Data records
===============
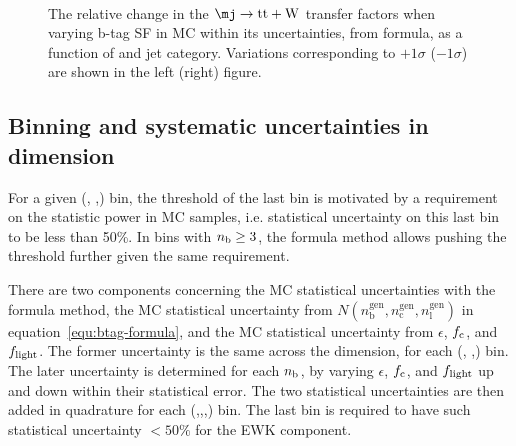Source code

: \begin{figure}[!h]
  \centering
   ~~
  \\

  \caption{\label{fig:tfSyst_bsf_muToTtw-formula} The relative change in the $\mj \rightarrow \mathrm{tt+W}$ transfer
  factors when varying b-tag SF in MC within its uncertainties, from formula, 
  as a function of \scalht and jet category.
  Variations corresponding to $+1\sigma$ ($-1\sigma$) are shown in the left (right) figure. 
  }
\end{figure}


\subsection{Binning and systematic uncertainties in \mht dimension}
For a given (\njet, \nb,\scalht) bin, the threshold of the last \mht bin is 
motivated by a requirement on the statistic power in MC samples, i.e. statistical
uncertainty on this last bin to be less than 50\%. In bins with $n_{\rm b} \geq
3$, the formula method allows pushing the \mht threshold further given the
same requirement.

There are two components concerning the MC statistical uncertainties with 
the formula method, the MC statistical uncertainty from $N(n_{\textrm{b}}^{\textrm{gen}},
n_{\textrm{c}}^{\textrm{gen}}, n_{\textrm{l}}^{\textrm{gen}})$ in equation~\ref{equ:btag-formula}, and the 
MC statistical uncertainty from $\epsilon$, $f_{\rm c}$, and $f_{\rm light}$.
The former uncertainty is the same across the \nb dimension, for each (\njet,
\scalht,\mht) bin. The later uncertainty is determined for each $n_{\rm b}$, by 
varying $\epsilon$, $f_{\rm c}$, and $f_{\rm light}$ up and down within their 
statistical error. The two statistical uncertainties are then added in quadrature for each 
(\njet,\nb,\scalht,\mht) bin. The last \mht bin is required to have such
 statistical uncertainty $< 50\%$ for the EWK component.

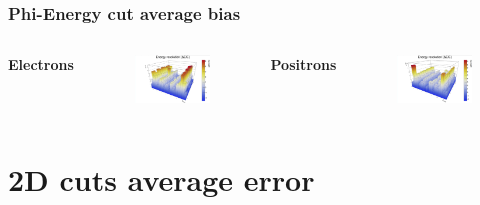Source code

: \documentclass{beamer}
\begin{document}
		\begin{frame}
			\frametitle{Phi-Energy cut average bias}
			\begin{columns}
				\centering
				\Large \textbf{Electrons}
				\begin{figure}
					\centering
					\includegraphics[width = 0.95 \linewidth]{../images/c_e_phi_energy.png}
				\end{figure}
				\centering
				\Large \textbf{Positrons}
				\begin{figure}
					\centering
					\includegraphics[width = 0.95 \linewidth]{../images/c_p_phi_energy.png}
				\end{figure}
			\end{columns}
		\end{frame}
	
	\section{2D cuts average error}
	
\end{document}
===============
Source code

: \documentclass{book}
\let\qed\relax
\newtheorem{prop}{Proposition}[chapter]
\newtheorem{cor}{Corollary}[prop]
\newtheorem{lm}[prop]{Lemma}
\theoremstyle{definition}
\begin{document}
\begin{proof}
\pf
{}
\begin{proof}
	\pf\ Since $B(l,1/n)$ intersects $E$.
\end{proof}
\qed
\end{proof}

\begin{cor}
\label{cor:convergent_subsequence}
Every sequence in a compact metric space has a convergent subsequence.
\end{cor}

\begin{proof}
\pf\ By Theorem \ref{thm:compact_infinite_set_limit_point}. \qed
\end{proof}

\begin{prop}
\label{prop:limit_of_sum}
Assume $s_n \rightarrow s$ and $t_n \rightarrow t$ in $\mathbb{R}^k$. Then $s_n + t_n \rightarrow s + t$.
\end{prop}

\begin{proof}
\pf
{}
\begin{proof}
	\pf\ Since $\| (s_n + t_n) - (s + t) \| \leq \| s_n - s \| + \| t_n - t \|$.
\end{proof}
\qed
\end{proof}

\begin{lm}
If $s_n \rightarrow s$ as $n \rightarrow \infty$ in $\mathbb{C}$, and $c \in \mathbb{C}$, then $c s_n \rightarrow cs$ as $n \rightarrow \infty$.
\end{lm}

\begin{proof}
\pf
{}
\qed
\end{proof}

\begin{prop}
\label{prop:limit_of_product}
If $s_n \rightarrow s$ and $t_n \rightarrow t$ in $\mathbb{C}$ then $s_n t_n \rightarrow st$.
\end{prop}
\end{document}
===============
* What you are asked to do
Word for word, restate the lines of the data above that fall between the line holding "factors when varying" and the line holding "motivated by a", inclusive, and no other lines.

* Reply
  factors when varying b-tag SF in MC within its uncertainties, from formula, 
  as a function of \scalht and jet category.
  Variations corresponding to $+1\sigma$ ($-1\sigma$) are shown in the left (right) figure. 
  }
\end{figure}


\subsection{Binning and systematic uncertainties in \mht dimension}
For a given (\njet, \nb,\scalht) bin, the threshold of the last \mht bin is 
motivated by a requirement on the statistic power in MC samples, i.e. statistical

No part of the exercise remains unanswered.